> **Task input**
►

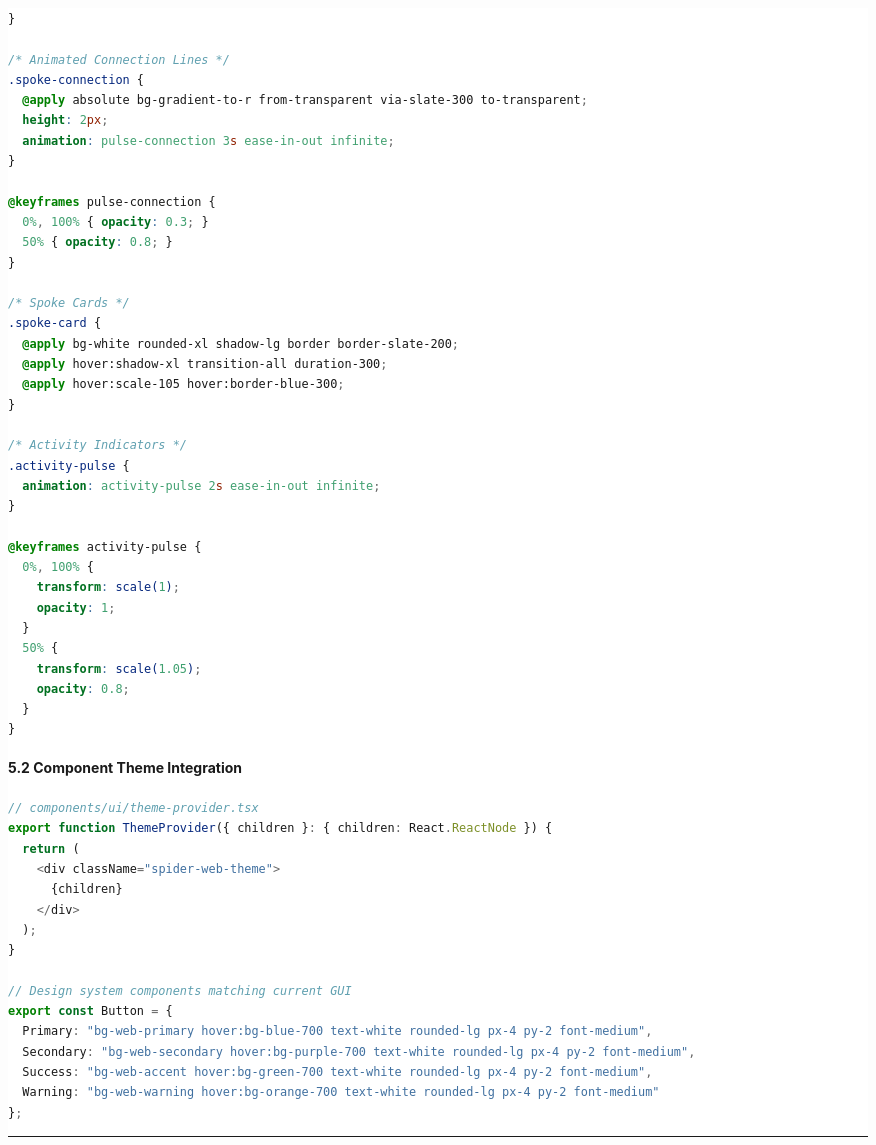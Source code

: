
 ```css
}

/* Animated Connection Lines */
.spoke-connection {
  @apply absolute bg-gradient-to-r from-transparent via-slate-300 to-transparent;
  height: 2px;
  animation: pulse-connection 3s ease-in-out infinite;
}

@keyframes pulse-connection {
  0%, 100% { opacity: 0.3; }
  50% { opacity: 0.8; }
}

/* Spoke Cards */
.spoke-card {
  @apply bg-white rounded-xl shadow-lg border border-slate-200;
  @apply hover:shadow-xl transition-all duration-300;
  @apply hover:scale-105 hover:border-blue-300;
}

/* Activity Indicators */
.activity-pulse {
  animation: activity-pulse 2s ease-in-out infinite;
}

@keyframes activity-pulse {
  0%, 100% { 
    transform: scale(1);
    opacity: 1;
  }
  50% { 
    transform: scale(1.05);
    opacity: 0.8;
  }
}
```

#### 5.2 Component Theme Integration
```typescript
// components/ui/theme-provider.tsx
export function ThemeProvider({ children }: { children: React.ReactNode }) {
  return (
    <div className="spider-web-theme">
      {children}
    </div>
  );
}

// Design system components matching current GUI
export const Button = {
  Primary: "bg-web-primary hover:bg-blue-700 text-white rounded-lg px-4 py-2 font-medium",
  Secondary: "bg-web-secondary hover:bg-purple-700 text-white rounded-lg px-4 py-2 font-medium",
  Success: "bg-web-accent hover:bg-green-700 text-white rounded-lg px-4 py-2 font-medium",
  Warning: "bg-web-warning hover:bg-orange-700 text-white rounded-lg px-4 py-2 font-medium"
};
```

---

◄

> **Task description**
Supply the count of lines in the entries that contain the word "border", and nothing besides.

> **Answer space**
2